*** Record set

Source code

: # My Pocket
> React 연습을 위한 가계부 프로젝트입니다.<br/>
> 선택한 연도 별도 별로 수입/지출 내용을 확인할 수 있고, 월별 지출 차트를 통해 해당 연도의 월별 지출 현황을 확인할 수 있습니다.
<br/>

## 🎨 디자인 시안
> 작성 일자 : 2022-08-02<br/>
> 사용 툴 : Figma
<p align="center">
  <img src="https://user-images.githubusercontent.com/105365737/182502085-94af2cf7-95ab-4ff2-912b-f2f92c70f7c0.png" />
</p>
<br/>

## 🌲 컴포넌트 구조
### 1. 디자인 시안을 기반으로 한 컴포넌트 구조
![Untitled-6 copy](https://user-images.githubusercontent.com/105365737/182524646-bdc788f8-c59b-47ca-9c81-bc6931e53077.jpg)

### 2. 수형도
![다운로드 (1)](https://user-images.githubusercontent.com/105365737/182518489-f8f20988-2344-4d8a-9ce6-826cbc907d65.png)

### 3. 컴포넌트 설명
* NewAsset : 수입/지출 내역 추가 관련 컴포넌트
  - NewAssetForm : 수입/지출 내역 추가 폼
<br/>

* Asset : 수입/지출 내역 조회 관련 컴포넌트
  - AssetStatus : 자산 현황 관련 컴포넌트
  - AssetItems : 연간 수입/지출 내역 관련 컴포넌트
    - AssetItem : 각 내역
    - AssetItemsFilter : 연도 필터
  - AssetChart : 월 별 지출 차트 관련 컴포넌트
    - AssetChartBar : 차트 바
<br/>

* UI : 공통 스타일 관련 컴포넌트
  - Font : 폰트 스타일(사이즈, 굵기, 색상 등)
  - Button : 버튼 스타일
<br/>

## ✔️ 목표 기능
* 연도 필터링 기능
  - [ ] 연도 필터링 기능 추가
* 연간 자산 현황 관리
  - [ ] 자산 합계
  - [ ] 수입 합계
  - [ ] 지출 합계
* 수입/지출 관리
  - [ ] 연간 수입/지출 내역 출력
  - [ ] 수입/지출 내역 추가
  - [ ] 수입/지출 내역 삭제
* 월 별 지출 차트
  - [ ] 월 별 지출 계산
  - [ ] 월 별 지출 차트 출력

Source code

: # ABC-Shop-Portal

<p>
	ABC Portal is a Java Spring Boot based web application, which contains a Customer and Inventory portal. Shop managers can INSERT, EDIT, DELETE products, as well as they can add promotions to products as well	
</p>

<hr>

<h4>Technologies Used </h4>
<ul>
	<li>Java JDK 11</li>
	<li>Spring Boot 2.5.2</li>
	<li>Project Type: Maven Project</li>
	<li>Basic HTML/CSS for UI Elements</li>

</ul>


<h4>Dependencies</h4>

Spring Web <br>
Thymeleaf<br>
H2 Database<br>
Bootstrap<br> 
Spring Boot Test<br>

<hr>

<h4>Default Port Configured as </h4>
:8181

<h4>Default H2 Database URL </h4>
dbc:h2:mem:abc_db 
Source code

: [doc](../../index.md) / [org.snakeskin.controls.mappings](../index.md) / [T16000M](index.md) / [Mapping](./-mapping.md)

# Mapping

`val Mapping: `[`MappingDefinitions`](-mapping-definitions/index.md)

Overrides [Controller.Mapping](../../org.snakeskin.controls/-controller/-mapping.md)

******

» **What the task requires**: Give all the records again. Match them exactly.

» **Result**:
Source code

: # My Pocket
> React 연습을 위한 가계부 프로젝트입니다.<br/>
> 선택한 연도 별도 별로 수입/지출 내용을 확인할 수 있고, 월별 지출 차트를 통해 해당 연도의 월별 지출 현황을 확인할 수 있습니다.
<br/>

## 🎨 디자인 시안
> 작성 일자 : 2022-08-02<br/>
> 사용 툴 : Figma
<p align="center">
  <img src="https://user-images.githubusercontent.com/105365737/182502085-94af2cf7-95ab-4ff2-912b-f2f92c70f7c0.png" />
</p>
<br/>

## 🌲 컴포넌트 구조
### 1. 디자인 시안을 기반으로 한 컴포넌트 구조
![Untitled-6 copy](https://user-images.githubusercontent.com/105365737/182524646-bdc788f8-c59b-47ca-9c81-bc6931e53077.jpg)

### 2. 수형도
![다운로드 (1)](https://user-images.githubusercontent.com/105365737/182518489-f8f20988-2344-4d8a-9ce6-826cbc907d65.png)

### 3. 컴포넌트 설명
* NewAsset : 수입/지출 내역 추가 관련 컴포넌트
  - NewAssetForm : 수입/지출 내역 추가 폼
<br/>

* Asset : 수입/지출 내역 조회 관련 컴포넌트
  - AssetStatus : 자산 현황 관련 컴포넌트
  - AssetItems : 연간 수입/지출 내역 관련 컴포넌트
    - AssetItem : 각 내역
    - AssetItemsFilter : 연도 필터
  - AssetChart : 월 별 지출 차트 관련 컴포넌트
    - AssetChartBar : 차트 바
<br/>

* UI : 공통 스타일 관련 컴포넌트
  - Font : 폰트 스타일(사이즈, 굵기, 색상 등)
  - Button : 버튼 스타일
<br/>

## ✔️ 목표 기능
* 연도 필터링 기능
  - [ ] 연도 필터링 기능 추가
* 연간 자산 현황 관리
  - [ ] 자산 합계
  - [ ] 수입 합계
  - [ ] 지출 합계
* 수입/지출 관리
  - [ ] 연간 수입/지출 내역 출력
  - [ ] 수입/지출 내역 추가
  - [ ] 수입/지출 내역 삭제
* 월 별 지출 차트
  - [ ] 월 별 지출 계산
  - [ ] 월 별 지출 차트 출력

Source code

: # ABC-Shop-Portal

<p>
	ABC Portal is a Java Spring Boot based web application, which contains a Customer and Inventory portal. Shop managers can INSERT, EDIT, DELETE products, as well as they can add promotions to products as well	
</p>

<hr>

<h4>Technologies Used </h4>
<ul>
	<li>Java JDK 11</li>
	<li>Spring Boot 2.5.2</li>
	<li>Project Type: Maven Project</li>
	<li>Basic HTML/CSS for UI Elements</li>

</ul>


<h4>Dependencies</h4>

Spring Web <br>
Thymeleaf<br>
H2 Database<br>
Bootstrap<br> 
Spring Boot Test<br>

<hr>

<h4>Default Port Configured as </h4>
:8181

<h4>Default H2 Database URL </h4>
dbc:h2:mem:abc_db 
Source code

: [doc](../../index.md) / [org.snakeskin.controls.mappings](../index.md) / [T16000M](index.md) / [Mapping](./-mapping.md)

# Mapping

`val Mapping: `[`MappingDefinitions`](-mapping-definitions/index.md)

Overrides [Controller.Mapping](../../org.snakeskin.controls/-controller/-mapping.md)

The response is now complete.